◆ Supplied records ◆

--------

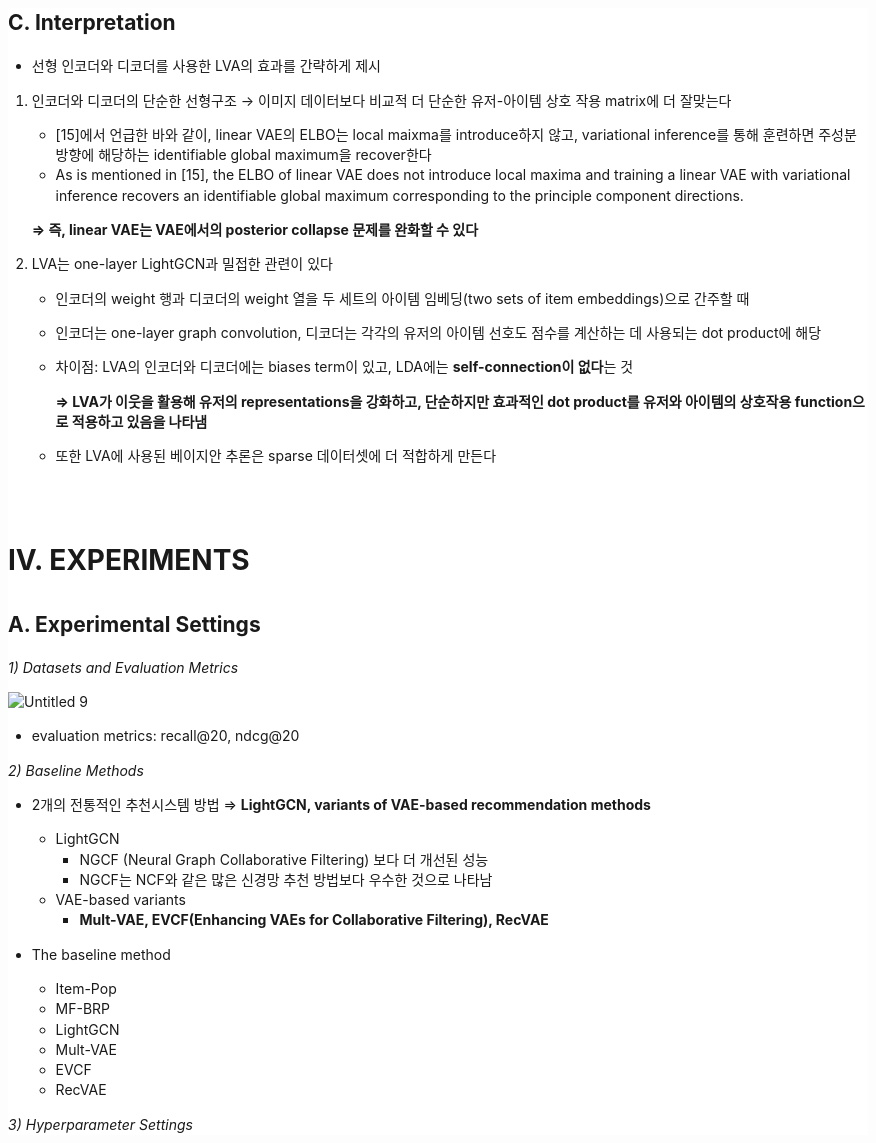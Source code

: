 ## C. Interpretation

- 선형 인코더와 디코더를 사용한 LVA의 효과를 간략하게 제시

1. 인코더와 디코더의 단순한 선형구조 → 이미지 데이터보다 비교적 더 단순한 유저-아이템 상호 작용 matrix에 더 잘맞는다
    - [15]에서 언급한 바와 같이, linear VAE의 ELBO는 local maixma를 introduce하지 않고, variational inference를 통해 훈련하면 주성분 방향에 해당하는 identifiable global maximum을 recover한다
    - As is mentioned in [15], the ELBO of linear VAE does not introduce local maxima and training a linear VAE with variational inference recovers an identifiable global maximum corresponding to the principle component directions.
    
    **⇒ 즉, linear VAE는 VAE에서의 posterior collapse 문제를 완화할 수 있다**
    
2. LVA는 one-layer LightGCN과 밀접한 관련이 있다
    - 인코더의 weight 행과 디코더의 weight 열을 두 세트의 아이템 임베딩(two sets of item embeddings)으로 간주할 때
    - 인코더는 one-layer graph convolution, 디코더는 각각의 유저의 아이템 선호도 점수를 계산하는 데 사용되는 dot product에 해당
    - 차이점: LVA의 인코더와 디코더에는 biases term이 있고, LDA에는 **self-connection이 없다**는 것
        
        **⇒ LVA가 이웃을 활용해 유저의 representations을 강화하고, 단순하지만 효과적인 dot product를 유저와 아이템의 상호작용 function으로 적용하고 있음을 나타냄**
        
    - 또한 LVA에 사용된 베이지안 추론은 sparse 데이터셋에 더 적합하게 만든다

<br>

# IV. EXPERIMENTS

## A. Experimental Settings

*1) Datasets and Evaluation Metrics*

![Untitled 9](https://user-images.githubusercontent.com/48899040/215704159-43c0d6ad-325a-48c5-a891-ce5d6cf5689e.png)

- evaluation metrics: recall@20, ndcg@20

*2) Baseline Methods*

- 2개의 전통적인 추천시스템 방법 ⇒ **LightGCN, variants of VAE-based recommendation methods**
    - LightGCN
        - NGCF (Neural Graph Collaborative Filtering) 보다 더 개선된 성능
        - NGCF는 NCF와 같은 많은 신경망 추천 방법보다 우수한 것으로 나타남
    - VAE-based variants
        - **Mult-VAE, EVCF(Enhancing VAEs for Collaborative Filtering), RecVAE**
        
- The baseline method
    - Item-Pop
    - MF-BRP
    - LightGCN
    - Mult-VAE
    - EVCF
    - RecVAE
    

*3) Hyperparameter Settings*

--------

◆ What you have to do ◆
What lines above hold the word "linear"? Pull each one out.

◆ Solution to the problem ◆
    - [15]에서 언급한 바와 같이, linear VAE의 ELBO는 local maixma를 introduce하지 않고, variational inference를 통해 훈련하면 주성분 방향에 해당하는 identifiable global maximum을 recover한다
    - As is mentioned in [15], the ELBO of linear VAE does not introduce local maxima and training a linear VAE with variational inference recovers an identifiable global maximum corresponding to the principle component directions.
    **⇒ 즉, linear VAE는 VAE에서의 posterior collapse 문제를 완화할 수 있다**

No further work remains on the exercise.